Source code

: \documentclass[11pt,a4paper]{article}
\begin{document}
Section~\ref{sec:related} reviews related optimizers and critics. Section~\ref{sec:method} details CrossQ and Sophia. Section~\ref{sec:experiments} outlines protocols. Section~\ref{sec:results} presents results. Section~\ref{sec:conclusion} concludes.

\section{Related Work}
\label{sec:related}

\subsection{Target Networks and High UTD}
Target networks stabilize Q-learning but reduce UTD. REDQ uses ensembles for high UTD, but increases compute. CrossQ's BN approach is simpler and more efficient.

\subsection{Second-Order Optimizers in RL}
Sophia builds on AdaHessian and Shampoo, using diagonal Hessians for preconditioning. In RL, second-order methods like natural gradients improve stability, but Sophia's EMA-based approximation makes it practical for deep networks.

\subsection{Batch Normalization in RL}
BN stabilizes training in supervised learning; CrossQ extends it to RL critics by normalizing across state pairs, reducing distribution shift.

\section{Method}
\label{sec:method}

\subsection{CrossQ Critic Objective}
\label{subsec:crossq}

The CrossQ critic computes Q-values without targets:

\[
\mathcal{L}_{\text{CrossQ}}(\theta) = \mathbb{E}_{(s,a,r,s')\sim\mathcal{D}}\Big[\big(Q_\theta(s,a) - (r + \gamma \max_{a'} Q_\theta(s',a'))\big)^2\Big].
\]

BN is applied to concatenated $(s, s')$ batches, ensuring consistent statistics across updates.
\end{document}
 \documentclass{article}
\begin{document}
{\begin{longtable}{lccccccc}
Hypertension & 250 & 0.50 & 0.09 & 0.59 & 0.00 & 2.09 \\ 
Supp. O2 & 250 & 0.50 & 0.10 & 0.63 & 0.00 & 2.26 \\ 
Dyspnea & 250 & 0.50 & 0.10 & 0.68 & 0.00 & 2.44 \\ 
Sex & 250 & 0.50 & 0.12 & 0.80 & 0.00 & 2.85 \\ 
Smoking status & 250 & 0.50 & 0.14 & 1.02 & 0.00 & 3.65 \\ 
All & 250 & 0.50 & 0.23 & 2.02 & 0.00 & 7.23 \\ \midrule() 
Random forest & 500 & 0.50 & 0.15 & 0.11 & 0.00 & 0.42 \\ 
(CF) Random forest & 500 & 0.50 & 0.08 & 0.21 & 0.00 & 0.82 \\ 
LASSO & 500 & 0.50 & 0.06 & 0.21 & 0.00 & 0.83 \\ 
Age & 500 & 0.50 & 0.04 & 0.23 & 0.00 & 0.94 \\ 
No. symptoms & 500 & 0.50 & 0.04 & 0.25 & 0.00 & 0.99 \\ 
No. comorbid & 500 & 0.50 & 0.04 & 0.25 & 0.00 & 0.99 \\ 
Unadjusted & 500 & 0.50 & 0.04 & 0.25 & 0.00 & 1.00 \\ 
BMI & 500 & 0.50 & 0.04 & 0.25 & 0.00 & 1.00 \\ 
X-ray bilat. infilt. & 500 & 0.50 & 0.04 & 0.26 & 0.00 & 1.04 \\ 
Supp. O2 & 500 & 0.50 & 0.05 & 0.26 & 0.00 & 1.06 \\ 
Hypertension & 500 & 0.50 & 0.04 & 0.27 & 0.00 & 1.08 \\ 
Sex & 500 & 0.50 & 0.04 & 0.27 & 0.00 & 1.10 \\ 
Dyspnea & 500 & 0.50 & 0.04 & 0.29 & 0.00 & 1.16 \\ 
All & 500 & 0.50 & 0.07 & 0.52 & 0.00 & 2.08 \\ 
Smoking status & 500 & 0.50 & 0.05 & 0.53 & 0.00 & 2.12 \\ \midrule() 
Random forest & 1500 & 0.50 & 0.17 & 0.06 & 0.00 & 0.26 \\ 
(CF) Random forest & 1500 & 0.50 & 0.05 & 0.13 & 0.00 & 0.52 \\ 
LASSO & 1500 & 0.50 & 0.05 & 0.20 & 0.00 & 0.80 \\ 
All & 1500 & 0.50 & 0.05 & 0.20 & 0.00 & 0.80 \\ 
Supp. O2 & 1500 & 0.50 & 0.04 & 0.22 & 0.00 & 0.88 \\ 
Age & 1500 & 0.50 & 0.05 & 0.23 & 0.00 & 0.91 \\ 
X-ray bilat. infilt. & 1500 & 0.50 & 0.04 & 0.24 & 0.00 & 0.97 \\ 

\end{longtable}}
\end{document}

::::

Work to complete -> What are the lines, exactly as written above, from the line with "Sex & 500 &" to the line with "All & 1500 &", both included? Output only those.

Task solution ->
Sex & 500 & 0.50 & 0.04 & 0.27 & 0.00 & 1.10 \\ 
Dyspnea & 500 & 0.50 & 0.04 & 0.29 & 0.00 & 1.16 \\ 
All & 500 & 0.50 & 0.07 & 0.52 & 0.00 & 2.08 \\ 
Smoking status & 500 & 0.50 & 0.05 & 0.53 & 0.00 & 2.12 \\ \midrule() 
Random forest & 1500 & 0.50 & 0.17 & 0.06 & 0.00 & 0.26 \\ 
(CF) Random forest & 1500 & 0.50 & 0.05 & 0.13 & 0.00 & 0.52 \\ 
LASSO & 1500 & 0.50 & 0.05 & 0.20 & 0.00 & 0.80 \\ 
All & 1500 & 0.50 & 0.05 & 0.20 & 0.00 & 0.80 \\ 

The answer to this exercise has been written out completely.